Records from a collection
════════

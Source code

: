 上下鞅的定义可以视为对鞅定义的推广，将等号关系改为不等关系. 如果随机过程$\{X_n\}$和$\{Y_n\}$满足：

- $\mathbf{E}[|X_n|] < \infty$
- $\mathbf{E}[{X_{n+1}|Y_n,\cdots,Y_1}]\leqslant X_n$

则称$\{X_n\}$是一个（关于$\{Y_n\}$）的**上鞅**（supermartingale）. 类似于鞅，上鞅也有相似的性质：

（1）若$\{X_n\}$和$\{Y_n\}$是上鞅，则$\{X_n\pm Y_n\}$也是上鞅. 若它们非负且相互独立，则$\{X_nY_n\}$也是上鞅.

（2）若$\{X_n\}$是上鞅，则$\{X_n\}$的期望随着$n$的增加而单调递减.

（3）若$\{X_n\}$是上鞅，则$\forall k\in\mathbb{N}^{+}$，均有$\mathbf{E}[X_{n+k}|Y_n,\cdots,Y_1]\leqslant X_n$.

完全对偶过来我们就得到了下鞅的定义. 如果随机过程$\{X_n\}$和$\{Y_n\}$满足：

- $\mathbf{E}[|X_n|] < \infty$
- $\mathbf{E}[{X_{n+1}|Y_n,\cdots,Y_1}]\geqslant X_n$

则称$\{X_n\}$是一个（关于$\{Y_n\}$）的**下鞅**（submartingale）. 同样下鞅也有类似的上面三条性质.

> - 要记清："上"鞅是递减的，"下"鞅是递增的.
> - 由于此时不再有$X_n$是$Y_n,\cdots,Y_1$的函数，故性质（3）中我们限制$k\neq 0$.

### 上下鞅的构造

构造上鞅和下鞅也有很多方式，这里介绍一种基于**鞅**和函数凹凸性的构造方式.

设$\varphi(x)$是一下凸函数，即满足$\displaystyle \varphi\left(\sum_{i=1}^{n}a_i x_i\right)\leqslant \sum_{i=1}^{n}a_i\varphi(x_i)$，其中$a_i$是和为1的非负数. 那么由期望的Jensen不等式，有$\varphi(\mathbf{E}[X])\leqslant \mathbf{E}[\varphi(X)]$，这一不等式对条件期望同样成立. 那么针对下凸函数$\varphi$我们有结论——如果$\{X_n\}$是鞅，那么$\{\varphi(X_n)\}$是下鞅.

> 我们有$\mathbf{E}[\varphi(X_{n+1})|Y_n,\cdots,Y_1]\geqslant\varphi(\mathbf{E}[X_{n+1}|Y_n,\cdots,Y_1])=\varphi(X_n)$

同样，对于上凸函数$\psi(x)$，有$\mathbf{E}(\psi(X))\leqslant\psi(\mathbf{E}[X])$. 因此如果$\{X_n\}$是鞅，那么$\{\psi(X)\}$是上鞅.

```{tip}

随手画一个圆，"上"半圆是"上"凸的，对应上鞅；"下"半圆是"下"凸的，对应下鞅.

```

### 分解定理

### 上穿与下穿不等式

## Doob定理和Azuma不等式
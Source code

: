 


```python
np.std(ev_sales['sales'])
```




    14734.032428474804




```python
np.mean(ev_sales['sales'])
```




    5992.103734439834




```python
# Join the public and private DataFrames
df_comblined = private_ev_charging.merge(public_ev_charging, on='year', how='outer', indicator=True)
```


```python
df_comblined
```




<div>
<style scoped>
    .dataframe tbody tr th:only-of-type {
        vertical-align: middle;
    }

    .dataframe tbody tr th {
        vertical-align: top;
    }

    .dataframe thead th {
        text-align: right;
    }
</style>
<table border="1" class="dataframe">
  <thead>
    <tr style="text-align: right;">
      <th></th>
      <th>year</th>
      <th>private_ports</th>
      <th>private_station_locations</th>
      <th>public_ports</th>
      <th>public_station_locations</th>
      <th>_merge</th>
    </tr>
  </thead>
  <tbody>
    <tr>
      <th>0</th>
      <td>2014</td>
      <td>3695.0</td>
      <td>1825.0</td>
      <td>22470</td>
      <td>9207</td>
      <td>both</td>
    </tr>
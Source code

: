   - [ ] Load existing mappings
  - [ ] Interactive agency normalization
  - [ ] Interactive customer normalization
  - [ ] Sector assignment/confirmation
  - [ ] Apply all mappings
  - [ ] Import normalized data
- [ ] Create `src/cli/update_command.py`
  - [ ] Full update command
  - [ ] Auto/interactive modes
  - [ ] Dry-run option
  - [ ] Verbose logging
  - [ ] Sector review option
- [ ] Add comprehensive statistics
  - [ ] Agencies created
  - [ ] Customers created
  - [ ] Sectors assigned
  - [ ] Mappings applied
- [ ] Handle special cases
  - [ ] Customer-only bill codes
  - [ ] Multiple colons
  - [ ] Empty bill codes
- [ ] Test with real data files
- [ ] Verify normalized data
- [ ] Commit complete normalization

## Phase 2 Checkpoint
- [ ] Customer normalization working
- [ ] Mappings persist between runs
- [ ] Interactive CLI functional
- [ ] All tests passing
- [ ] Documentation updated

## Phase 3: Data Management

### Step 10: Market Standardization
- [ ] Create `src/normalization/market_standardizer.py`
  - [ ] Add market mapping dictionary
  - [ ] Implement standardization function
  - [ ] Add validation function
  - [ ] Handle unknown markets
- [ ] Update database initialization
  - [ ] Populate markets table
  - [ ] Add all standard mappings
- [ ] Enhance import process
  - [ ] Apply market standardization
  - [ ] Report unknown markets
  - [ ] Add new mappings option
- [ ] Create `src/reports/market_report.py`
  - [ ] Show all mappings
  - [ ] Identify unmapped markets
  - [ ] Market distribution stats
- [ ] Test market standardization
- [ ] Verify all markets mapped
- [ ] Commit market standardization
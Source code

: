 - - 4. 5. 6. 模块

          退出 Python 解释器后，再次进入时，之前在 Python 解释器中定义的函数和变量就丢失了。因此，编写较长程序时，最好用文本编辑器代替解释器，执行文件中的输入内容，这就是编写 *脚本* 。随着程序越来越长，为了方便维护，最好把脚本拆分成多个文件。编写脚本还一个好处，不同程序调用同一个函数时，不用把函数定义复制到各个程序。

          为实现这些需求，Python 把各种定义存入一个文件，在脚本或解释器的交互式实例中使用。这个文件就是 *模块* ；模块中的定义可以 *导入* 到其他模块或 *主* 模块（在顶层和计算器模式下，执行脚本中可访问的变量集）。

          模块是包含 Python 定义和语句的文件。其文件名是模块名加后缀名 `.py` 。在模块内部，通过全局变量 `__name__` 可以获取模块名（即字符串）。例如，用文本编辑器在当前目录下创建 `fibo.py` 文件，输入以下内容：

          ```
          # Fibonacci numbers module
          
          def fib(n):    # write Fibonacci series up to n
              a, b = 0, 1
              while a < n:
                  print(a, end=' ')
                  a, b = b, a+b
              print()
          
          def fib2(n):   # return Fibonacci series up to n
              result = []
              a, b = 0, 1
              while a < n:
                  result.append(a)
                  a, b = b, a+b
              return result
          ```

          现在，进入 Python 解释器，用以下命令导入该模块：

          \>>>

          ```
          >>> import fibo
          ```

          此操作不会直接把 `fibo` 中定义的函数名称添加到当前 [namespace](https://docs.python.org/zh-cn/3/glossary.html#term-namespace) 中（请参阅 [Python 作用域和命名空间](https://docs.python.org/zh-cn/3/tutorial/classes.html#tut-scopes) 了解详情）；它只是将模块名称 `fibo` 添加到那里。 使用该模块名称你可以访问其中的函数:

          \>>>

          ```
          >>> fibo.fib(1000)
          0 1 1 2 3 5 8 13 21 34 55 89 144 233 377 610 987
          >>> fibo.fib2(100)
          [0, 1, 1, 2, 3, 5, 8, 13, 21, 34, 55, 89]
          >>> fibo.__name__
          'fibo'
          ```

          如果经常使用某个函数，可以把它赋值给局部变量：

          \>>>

════════

_WHAT YOU SHOULD DO_
Please transcribe the data shown above in full, exactly as it stands.

_YOUR RESPONSE_
Source code

: 上下鞅的定义可以视为对鞅定义的推广，将等号关系改为不等关系. 如果随机过程$\{X_n\}$和$\{Y_n\}$满足：

- $\mathbf{E}[|X_n|] < \infty$
- $\mathbf{E}[{X_{n+1}|Y_n,\cdots,Y_1}]\leqslant X_n$

则称$\{X_n\}$是一个（关于$\{Y_n\}$）的**上鞅**（supermartingale）. 类似于鞅，上鞅也有相似的性质：

（1）若$\{X_n\}$和$\{Y_n\}$是上鞅，则$\{X_n\pm Y_n\}$也是上鞅. 若它们非负且相互独立，则$\{X_nY_n\}$也是上鞅.

（2）若$\{X_n\}$是上鞅，则$\{X_n\}$的期望随着$n$的增加而单调递减.

（3）若$\{X_n\}$是上鞅，则$\forall k\in\mathbb{N}^{+}$，均有$\mathbf{E}[X_{n+k}|Y_n,\cdots,Y_1]\leqslant X_n$.

完全对偶过来我们就得到了下鞅的定义. 如果随机过程$\{X_n\}$和$\{Y_n\}$满足：

- $\mathbf{E}[|X_n|] < \infty$
- $\mathbf{E}[{X_{n+1}|Y_n,\cdots,Y_1}]\geqslant X_n$

则称$\{X_n\}$是一个（关于$\{Y_n\}$）的**下鞅**（submartingale）. 同样下鞅也有类似的上面三条性质.

> - 要记清："上"鞅是递减的，"下"鞅是递增的.
> - 由于此时不再有$X_n$是$Y_n,\cdots,Y_1$的函数，故性质（3）中我们限制$k\neq 0$.

### 上下鞅的构造

构造上鞅和下鞅也有很多方式，这里介绍一种基于**鞅**和函数凹凸性的构造方式.

设$\varphi(x)$是一下凸函数，即满足$\displaystyle \varphi\left(\sum_{i=1}^{n}a_i x_i\right)\leqslant \sum_{i=1}^{n}a_i\varphi(x_i)$，其中$a_i$是和为1的非负数. 那么由期望的Jensen不等式，有$\varphi(\mathbf{E}[X])\leqslant \mathbf{E}[\varphi(X)]$，这一不等式对条件期望同样成立. 那么针对下凸函数$\varphi$我们有结论——如果$\{X_n\}$是鞅，那么$\{\varphi(X_n)\}$是下鞅.

> 我们有$\mathbf{E}[\varphi(X_{n+1})|Y_n,\cdots,Y_1]\geqslant\varphi(\mathbf{E}[X_{n+1}|Y_n,\cdots,Y_1])=\varphi(X_n)$

同样，对于上凸函数$\psi(x)$，有$\mathbf{E}(\psi(X))\leqslant\psi(\mathbf{E}[X])$. 因此如果$\{X_n\}$是鞅，那么$\{\psi(X)\}$是上鞅.

```{tip}

随手画一个圆，"上"半圆是"上"凸的，对应上鞅；"下"半圆是"下"凸的，对应下鞅.

```

### 分解定理

### 上穿与下穿不等式

## Doob定理和Azuma不等式
Source code

: 


```python
np.std(ev_sales['sales'])
```




    14734.032428474804




```python
np.mean(ev_sales['sales'])
```




    5992.103734439834




```python
# Join the public and private DataFrames
df_comblined = private_ev_charging.merge(public_ev_charging, on='year', how='outer', indicator=True)
```


```python
df_comblined
```




<div>
<style scoped>
    .dataframe tbody tr th:only-of-type {
        vertical-align: middle;
    }

    .dataframe tbody tr th {
        vertical-align: top;
    }

    .dataframe thead th {
        text-align: right;
    }
</style>
<table border="1" class="dataframe">
  <thead>
    <tr style="text-align: right;">
      <th></th>
      <th>year</th>
      <th>private_ports</th>
      <th>private_station_locations</th>
      <th>public_ports</th>
      <th>public_station_locations</th>
      <th>_merge</th>
    </tr>
  </thead>
  <tbody>
    <tr>
      <th>0</th>
      <td>2014</td>
      <td>3695.0</td>
      <td>1825.0</td>
      <td>22470</td>
      <td>9207</td>
      <td>both</td>
    </tr>
Source code

:   - [ ] Load existing mappings
  - [ ] Interactive agency normalization
  - [ ] Interactive customer normalization
  - [ ] Sector assignment/confirmation
  - [ ] Apply all mappings
  - [ ] Import normalized data
- [ ] Create `src/cli/update_command.py`
  - [ ] Full update command
  - [ ] Auto/interactive modes
  - [ ] Dry-run option
  - [ ] Verbose logging
  - [ ] Sector review option
- [ ] Add comprehensive statistics
  - [ ] Agencies created
  - [ ] Customers created
  - [ ] Sectors assigned
  - [ ] Mappings applied
- [ ] Handle special cases
  - [ ] Customer-only bill codes
  - [ ] Multiple colons
  - [ ] Empty bill codes
- [ ] Test with real data files
- [ ] Verify normalized data
- [ ] Commit complete normalization

## Phase 2 Checkpoint
- [ ] Customer normalization working
- [ ] Mappings persist between runs
- [ ] Interactive CLI functional
- [ ] All tests passing
- [ ] Documentation updated

## Phase 3: Data Management

### Step 10: Market Standardization
- [ ] Create `src/normalization/market_standardizer.py`
  - [ ] Add market mapping dictionary
  - [ ] Implement standardization function
  - [ ] Add validation function
  - [ ] Handle unknown markets
- [ ] Update database initialization
  - [ ] Populate markets table
  - [ ] Add all standard mappings
- [ ] Enhance import process
  - [ ] Apply market standardization
  - [ ] Report unknown markets
  - [ ] Add new mappings option
- [ ] Create `src/reports/market_report.py`
  - [ ] Show all mappings
  - [ ] Identify unmapped markets
  - [ ] Market distribution stats
- [ ] Test market standardization
- [ ] Verify all markets mapped
- [ ] Commit market standardization
Source code

: - - 4. 5. 6. 模块

          退出 Python 解释器后，再次进入时，之前在 Python 解释器中定义的函数和变量就丢失了。因此，编写较长程序时，最好用文本编辑器代替解释器，执行文件中的输入内容，这就是编写 *脚本* 。随着程序越来越长，为了方便维护，最好把脚本拆分成多个文件。编写脚本还一个好处，不同程序调用同一个函数时，不用把函数定义复制到各个程序。

          为实现这些需求，Python 把各种定义存入一个文件，在脚本或解释器的交互式实例中使用。这个文件就是 *模块* ；模块中的定义可以 *导入* 到其他模块或 *主* 模块（在顶层和计算器模式下，执行脚本中可访问的变量集）。

          模块是包含 Python 定义和语句的文件。其文件名是模块名加后缀名 `.py` 。在模块内部，通过全局变量 `__name__` 可以获取模块名（即字符串）。例如，用文本编辑器在当前目录下创建 `fibo.py` 文件，输入以下内容：

          ```
          # Fibonacci numbers module
          
          def fib(n):    # write Fibonacci series up to n
              a, b = 0, 1
              while a < n:
                  print(a, end=' ')
                  a, b = b, a+b
              print()
          
          def fib2(n):   # return Fibonacci series up to n
              result = []
              a, b = 0, 1
              while a < n:
                  result.append(a)
                  a, b = b, a+b
              return result
          ```

          现在，进入 Python 解释器，用以下命令导入该模块：

          \>>>

          ```
          >>> import fibo
          ```

          此操作不会直接把 `fibo` 中定义的函数名称添加到当前 [namespace](https://docs.python.org/zh-cn/3/glossary.html#term-namespace) 中（请参阅 [Python 作用域和命名空间](https://docs.python.org/zh-cn/3/tutorial/classes.html#tut-scopes) 了解详情）；它只是将模块名称 `fibo` 添加到那里。 使用该模块名称你可以访问其中的函数:

          \>>>

          ```
          >>> fibo.fib(1000)
          0 1 1 2 3 5 8 13 21 34 55 89 144 233 377 610 987
          >>> fibo.fib2(100)
          [0, 1, 1, 2, 3, 5, 8, 13, 21, 34, 55, 89]
          >>> fibo.__name__
          'fibo'
          ```

          如果经常使用某个函数，可以把它赋值给局部变量：

          \>>>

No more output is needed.